'''
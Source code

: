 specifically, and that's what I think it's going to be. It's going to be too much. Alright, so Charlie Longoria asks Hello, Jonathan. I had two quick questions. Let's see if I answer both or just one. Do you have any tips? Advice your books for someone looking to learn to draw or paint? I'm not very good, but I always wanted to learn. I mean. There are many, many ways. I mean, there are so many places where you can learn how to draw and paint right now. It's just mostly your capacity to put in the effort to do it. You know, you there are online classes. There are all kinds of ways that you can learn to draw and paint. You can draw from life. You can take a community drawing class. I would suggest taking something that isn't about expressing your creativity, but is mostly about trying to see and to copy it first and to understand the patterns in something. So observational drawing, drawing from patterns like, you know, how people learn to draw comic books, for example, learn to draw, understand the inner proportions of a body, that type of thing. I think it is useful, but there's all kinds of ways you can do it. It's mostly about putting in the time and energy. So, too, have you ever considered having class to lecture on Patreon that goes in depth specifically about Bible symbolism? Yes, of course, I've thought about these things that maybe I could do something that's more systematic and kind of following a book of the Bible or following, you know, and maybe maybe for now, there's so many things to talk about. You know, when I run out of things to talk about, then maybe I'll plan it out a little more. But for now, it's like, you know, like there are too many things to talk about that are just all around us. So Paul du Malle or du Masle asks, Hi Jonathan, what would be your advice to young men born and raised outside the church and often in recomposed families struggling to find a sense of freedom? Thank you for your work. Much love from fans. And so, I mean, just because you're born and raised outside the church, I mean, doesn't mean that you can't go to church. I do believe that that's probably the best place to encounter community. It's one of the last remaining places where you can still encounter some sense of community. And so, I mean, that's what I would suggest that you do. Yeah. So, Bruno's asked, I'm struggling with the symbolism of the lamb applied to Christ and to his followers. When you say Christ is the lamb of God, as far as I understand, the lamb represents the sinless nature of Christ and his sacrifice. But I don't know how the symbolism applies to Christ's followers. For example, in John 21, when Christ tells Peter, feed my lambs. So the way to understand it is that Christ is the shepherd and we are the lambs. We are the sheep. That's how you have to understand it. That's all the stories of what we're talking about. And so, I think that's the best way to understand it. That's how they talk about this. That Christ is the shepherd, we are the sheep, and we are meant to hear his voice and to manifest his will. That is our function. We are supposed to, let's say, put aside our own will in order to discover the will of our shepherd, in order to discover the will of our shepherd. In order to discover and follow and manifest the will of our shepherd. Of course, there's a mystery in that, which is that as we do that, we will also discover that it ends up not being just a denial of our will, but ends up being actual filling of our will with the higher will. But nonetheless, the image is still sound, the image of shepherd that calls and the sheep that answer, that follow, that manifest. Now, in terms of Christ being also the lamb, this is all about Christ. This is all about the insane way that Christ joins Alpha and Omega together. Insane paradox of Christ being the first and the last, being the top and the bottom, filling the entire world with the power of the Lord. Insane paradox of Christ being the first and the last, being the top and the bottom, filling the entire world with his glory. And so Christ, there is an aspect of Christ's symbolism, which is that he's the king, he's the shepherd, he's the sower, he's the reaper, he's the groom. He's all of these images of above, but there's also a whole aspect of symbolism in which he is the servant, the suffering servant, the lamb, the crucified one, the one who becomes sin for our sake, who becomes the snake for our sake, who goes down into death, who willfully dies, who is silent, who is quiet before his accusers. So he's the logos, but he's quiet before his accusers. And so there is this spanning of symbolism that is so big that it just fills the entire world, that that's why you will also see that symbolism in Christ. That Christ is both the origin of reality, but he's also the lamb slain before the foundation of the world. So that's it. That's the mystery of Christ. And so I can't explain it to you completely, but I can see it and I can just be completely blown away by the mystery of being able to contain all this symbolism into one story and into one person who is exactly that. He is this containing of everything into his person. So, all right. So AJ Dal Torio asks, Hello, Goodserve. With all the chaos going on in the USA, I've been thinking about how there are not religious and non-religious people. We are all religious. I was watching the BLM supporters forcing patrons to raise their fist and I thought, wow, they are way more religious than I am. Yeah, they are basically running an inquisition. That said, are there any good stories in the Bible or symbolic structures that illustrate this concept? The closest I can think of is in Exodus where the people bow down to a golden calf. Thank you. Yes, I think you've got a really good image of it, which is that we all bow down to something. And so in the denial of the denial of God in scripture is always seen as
'''
'''
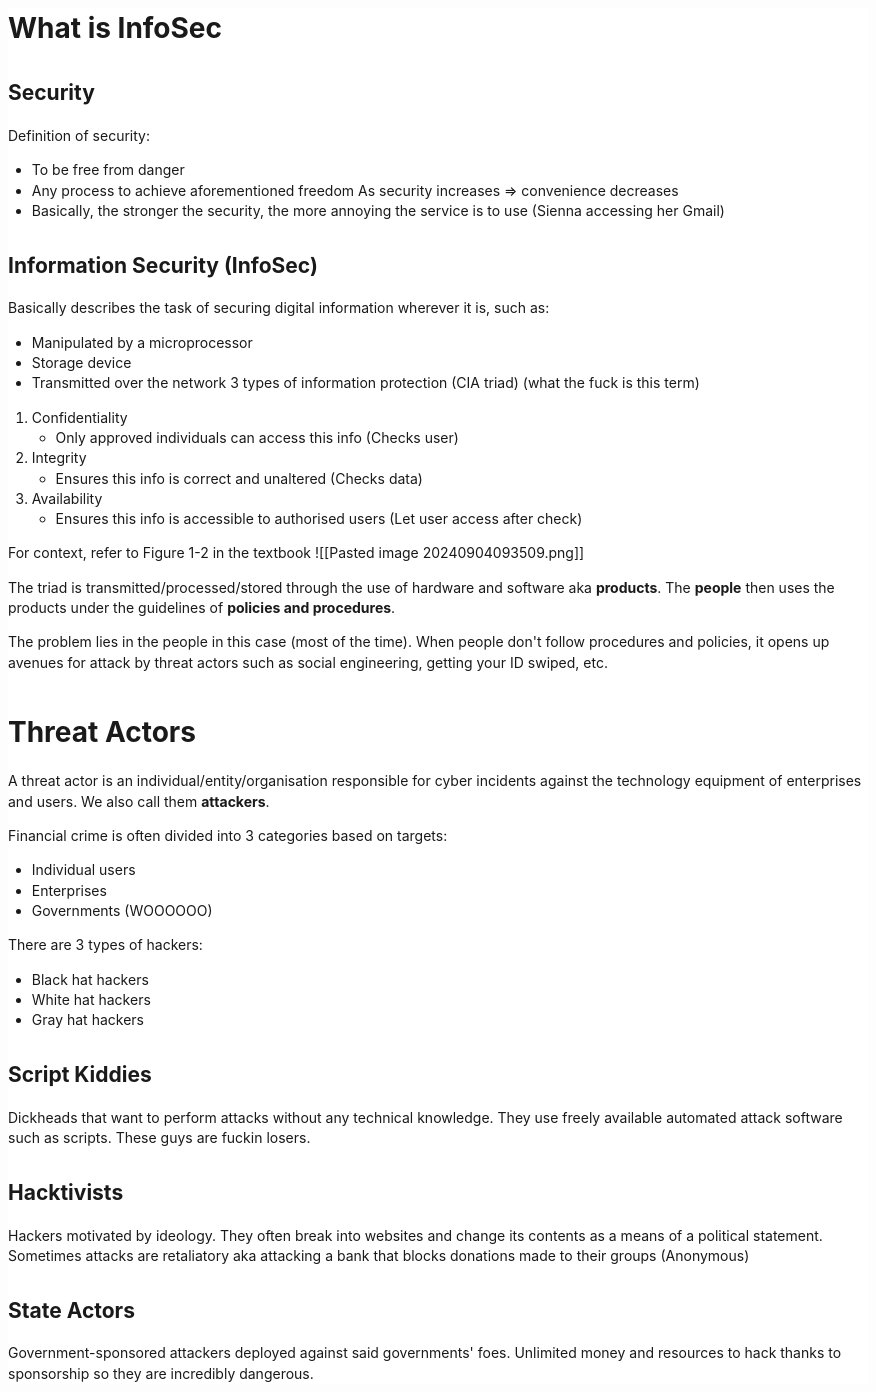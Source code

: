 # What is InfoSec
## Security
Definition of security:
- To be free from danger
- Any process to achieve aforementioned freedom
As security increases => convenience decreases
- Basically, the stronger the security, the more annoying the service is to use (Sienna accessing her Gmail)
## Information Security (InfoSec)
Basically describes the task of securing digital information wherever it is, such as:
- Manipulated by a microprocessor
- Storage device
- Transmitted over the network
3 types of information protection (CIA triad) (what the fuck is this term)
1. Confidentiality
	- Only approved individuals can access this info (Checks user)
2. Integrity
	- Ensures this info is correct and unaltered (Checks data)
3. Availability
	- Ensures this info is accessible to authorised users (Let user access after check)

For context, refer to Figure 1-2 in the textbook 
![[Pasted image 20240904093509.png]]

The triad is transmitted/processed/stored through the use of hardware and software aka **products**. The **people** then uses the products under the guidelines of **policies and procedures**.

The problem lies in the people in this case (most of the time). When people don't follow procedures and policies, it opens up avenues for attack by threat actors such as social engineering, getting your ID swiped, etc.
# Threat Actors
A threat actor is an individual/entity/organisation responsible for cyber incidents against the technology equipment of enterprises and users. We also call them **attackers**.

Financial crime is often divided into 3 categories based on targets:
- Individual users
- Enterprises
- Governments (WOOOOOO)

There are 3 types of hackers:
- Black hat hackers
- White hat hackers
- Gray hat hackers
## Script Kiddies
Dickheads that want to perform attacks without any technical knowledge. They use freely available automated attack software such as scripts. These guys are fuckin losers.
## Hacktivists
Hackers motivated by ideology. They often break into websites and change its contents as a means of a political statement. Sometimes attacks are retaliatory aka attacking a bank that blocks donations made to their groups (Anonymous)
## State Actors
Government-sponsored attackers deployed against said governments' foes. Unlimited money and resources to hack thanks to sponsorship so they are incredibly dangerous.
'''
'''
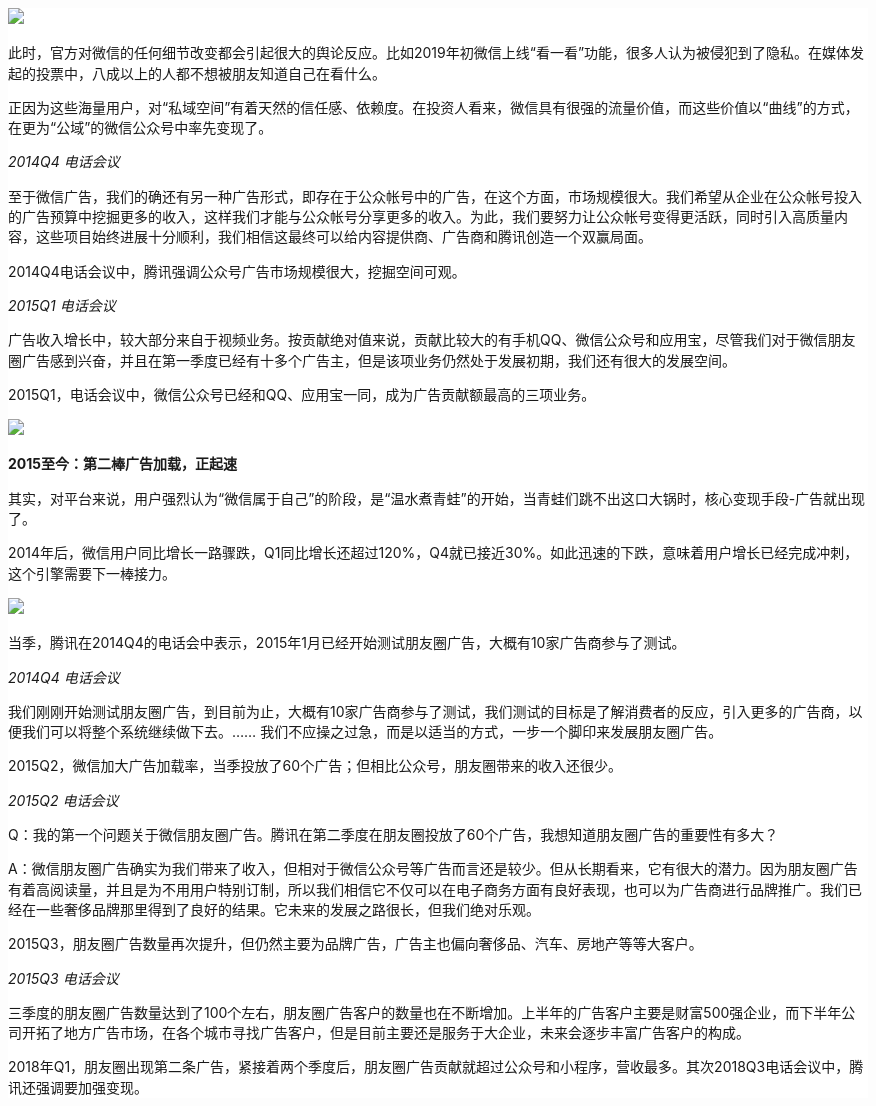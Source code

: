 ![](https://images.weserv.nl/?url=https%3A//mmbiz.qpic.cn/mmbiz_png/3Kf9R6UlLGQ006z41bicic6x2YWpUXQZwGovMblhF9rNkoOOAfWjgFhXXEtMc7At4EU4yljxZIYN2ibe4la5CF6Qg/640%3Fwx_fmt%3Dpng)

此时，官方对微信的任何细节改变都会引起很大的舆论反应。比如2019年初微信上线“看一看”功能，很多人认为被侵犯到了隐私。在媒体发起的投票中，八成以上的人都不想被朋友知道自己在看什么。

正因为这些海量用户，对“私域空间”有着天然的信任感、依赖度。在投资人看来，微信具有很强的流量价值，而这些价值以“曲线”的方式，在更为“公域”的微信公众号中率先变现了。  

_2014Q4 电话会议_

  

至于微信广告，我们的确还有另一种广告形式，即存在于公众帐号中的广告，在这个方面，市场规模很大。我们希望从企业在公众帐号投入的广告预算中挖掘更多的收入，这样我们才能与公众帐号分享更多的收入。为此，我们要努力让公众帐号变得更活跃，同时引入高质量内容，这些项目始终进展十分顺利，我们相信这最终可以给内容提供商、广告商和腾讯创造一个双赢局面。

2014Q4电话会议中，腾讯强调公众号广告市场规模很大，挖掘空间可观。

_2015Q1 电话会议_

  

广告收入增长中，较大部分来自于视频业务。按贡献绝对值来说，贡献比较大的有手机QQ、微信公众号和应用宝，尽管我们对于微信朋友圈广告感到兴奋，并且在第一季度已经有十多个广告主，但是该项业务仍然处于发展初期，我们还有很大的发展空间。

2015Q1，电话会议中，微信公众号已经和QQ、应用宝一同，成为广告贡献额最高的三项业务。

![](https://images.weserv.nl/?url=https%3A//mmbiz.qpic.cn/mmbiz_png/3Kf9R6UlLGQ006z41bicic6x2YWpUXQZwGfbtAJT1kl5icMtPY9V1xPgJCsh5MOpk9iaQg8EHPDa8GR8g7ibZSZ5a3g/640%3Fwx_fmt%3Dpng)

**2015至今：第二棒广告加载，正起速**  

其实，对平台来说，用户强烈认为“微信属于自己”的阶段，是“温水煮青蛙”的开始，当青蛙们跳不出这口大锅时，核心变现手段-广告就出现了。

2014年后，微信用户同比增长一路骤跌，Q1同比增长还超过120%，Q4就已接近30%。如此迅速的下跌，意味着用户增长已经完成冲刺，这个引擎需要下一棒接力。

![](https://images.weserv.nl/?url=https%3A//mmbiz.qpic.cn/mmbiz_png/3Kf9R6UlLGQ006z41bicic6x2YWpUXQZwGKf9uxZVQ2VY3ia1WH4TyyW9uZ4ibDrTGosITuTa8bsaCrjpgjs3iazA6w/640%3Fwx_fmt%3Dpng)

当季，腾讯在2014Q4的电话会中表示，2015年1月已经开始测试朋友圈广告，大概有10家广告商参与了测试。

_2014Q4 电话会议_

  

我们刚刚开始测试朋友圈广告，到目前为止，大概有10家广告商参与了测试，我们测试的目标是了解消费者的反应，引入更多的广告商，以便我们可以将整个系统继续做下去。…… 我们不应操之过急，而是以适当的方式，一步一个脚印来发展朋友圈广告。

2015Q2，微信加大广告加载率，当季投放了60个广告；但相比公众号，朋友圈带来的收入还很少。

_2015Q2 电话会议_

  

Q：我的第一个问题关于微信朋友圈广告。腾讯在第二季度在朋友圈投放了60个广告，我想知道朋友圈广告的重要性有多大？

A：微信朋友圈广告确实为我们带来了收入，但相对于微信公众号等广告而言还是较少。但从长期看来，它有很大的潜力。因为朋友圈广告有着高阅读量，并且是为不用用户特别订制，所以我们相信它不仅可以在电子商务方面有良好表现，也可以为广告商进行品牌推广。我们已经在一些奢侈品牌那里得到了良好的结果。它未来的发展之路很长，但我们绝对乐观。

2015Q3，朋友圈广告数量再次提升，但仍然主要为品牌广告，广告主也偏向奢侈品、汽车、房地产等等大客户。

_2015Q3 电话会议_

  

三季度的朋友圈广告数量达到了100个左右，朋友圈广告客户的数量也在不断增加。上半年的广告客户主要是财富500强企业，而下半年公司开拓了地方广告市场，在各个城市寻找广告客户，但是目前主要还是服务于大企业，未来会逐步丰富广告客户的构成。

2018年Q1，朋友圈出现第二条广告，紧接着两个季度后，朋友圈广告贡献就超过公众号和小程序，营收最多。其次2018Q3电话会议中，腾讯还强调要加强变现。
'''
Find where the line with "三季度的朋友圈广告数量达到了" sits in the material above, then copy exactly from it through the line with "2018年Q1，朋友圈出现第". Add no other line.

* ANSWER TO THE EXERCISE:
三季度的朋友圈广告数量达到了100个左右，朋友圈广告客户的数量也在不断增加。上半年的广告客户主要是财富500强企业，而下半年公司开拓了地方广告市场，在各个城市寻找广告客户，但是目前主要还是服务于大企业，未来会逐步丰富广告客户的构成。

2018年Q1，朋友圈出现第二条广告，紧接着两个季度后，朋友圈广告贡献就超过公众号和小程序，营收最多。其次2018Q3电话会议中，腾讯还强调要加强变现。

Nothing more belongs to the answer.